[Problem to solve]
The full text of the records below, minus any pictures, should be given back word for word.

[Material for the task]
——————

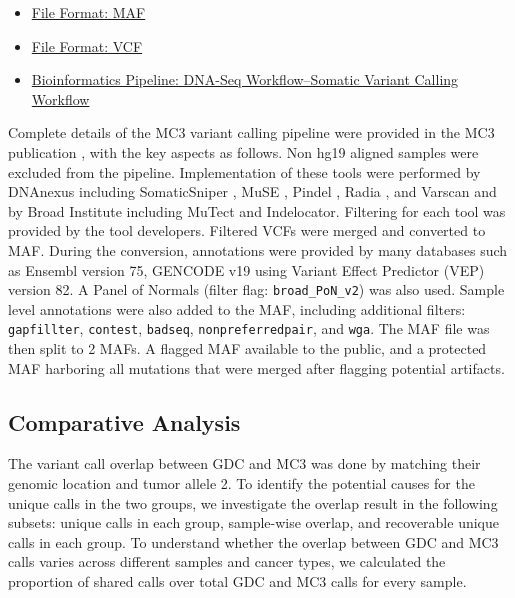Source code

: \tightlists
\begin{itemize}
    \tightlist
    \item \href{https://docs.gdc.cancer.gov/Data/File_Formats/MAF_Format/}{File Format: MAF}
    \item \href{https://docs.gdc.cancer.gov/Data/File_Formats/VCF_Format/}{File Format: VCF}
    \item \href{https://docs.gdc.cancer.gov/Data/Bioinformatics_Pipelines/DNA_Seq_Variant_Calling_Pipeline/#somatic-variant-calling-workflow}{Bioinformatics Pipeline: DNA-Seq Workflow--Somatic Variant Calling Workflow}
\end{itemize}

Complete details of the MC3 variant calling pipeline were provided in the MC3 publication \cite{ellrottk_tcga:MC3MutationCalling2018}, with the key aspects as follows. Non hg19 aligned samples were excluded from the pipeline. Implementation of these tools were performed by DNAnexus including SomaticSniper \cite{larsonde_dingl:SomaticSniper2012}, MuSE \cite{fany_wangw:MuSE2016}, Pindel \cite{yek_ningz:Pindel2009}, Radia \cite{radenbaughaj_hausslerd:RADIA2014}, and Varscan \cite{koboldtdc_wilsonrk:VarScan22012} and by Broad Institute including MuTect \cite{cibulskisk_getzg:SensitiveDetection2013} and Indelocator. Filtering for each tool was provided by the tool developers. Filtered VCFs were merged and converted to MAF. During the conversion, annotations were provided by many databases such as Ensembl version 75, GENCODE v19 using Variant Effect Predictor (VEP) version 82. A Panel of Normals (filter flag: \texttt{broad\_PoN\_v2}) was also used. Sample level annotations were also added to the MAF, including additional filters: \texttt{gapfillter}, \texttt{contest}, \texttt{badseq}, \texttt{nonpreferredpair}, and \texttt{wga}. The MAF file was then split to 2 MAFs. A flagged MAF available to the public, and a protected MAF harboring all mutations that were merged after flagging potential artifacts.

\subsection{Comparative Analysis}
The variant call overlap between GDC and MC3 was done by matching their genomic location and tumor allele 2. To identify the potential causes for the unique calls in the two groups, we investigate the overlap result in the following subsets: unique calls in each group, sample-wise overlap, and recoverable unique calls in each group. To understand whether the overlap between GDC and MC3 calls varies across different samples and cancer types, we calculated the proportion of shared calls over total GDC and MC3 calls for every sample.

——————

[Answer box]
Source code

: \tightlists
\begin{itemize}
    \tightlist
    \item \href{https://docs.gdc.cancer.gov/Data/File_Formats/MAF_Format/}{File Format: MAF}
    \item \href{https://docs.gdc.cancer.gov/Data/File_Formats/VCF_Format/}{File Format: VCF}
    \item \href{https://docs.gdc.cancer.gov/Data/Bioinformatics_Pipelines/DNA_Seq_Variant_Calling_Pipeline/#somatic-variant-calling-workflow}{Bioinformatics Pipeline: DNA-Seq Workflow--Somatic Variant Calling Workflow}
\end{itemize}

Complete details of the MC3 variant calling pipeline were provided in the MC3 publication \cite{ellrottk_tcga:MC3MutationCalling2018}, with the key aspects as follows. Non hg19 aligned samples were excluded from the pipeline. Implementation of these tools were performed by DNAnexus including SomaticSniper \cite{larsonde_dingl:SomaticSniper2012}, MuSE \cite{fany_wangw:MuSE2016}, Pindel \cite{yek_ningz:Pindel2009}, Radia \cite{radenbaughaj_hausslerd:RADIA2014}, and Varscan \cite{koboldtdc_wilsonrk:VarScan22012} and by Broad Institute including MuTect \cite{cibulskisk_getzg:SensitiveDetection2013} and Indelocator. Filtering for each tool was provided by the tool developers. Filtered VCFs were merged and converted to MAF. During the conversion, annotations were provided by many databases such as Ensembl version 75, GENCODE v19 using Variant Effect Predictor (VEP) version 82. A Panel of Normals (filter flag: \texttt{broad\_PoN\_v2}) was also used. Sample level annotations were also added to the MAF, including additional filters: \texttt{gapfillter}, \texttt{contest}, \texttt{badseq}, \texttt{nonpreferredpair}, and \texttt{wga}. The MAF file was then split to 2 MAFs. A flagged MAF available to the public, and a protected MAF harboring all mutations that were merged after flagging potential artifacts.

\subsection{Comparative Analysis}
The variant call overlap between GDC and MC3 was done by matching their genomic location and tumor allele 2. To identify the potential causes for the unique calls in the two groups, we investigate the overlap result in the following subsets: unique calls in each group, sample-wise overlap, and recoverable unique calls in each group. To understand whether the overlap between GDC and MC3 calls varies across different samples and cancer types, we calculated the proportion of shared calls over total GDC and MC3 calls for every sample.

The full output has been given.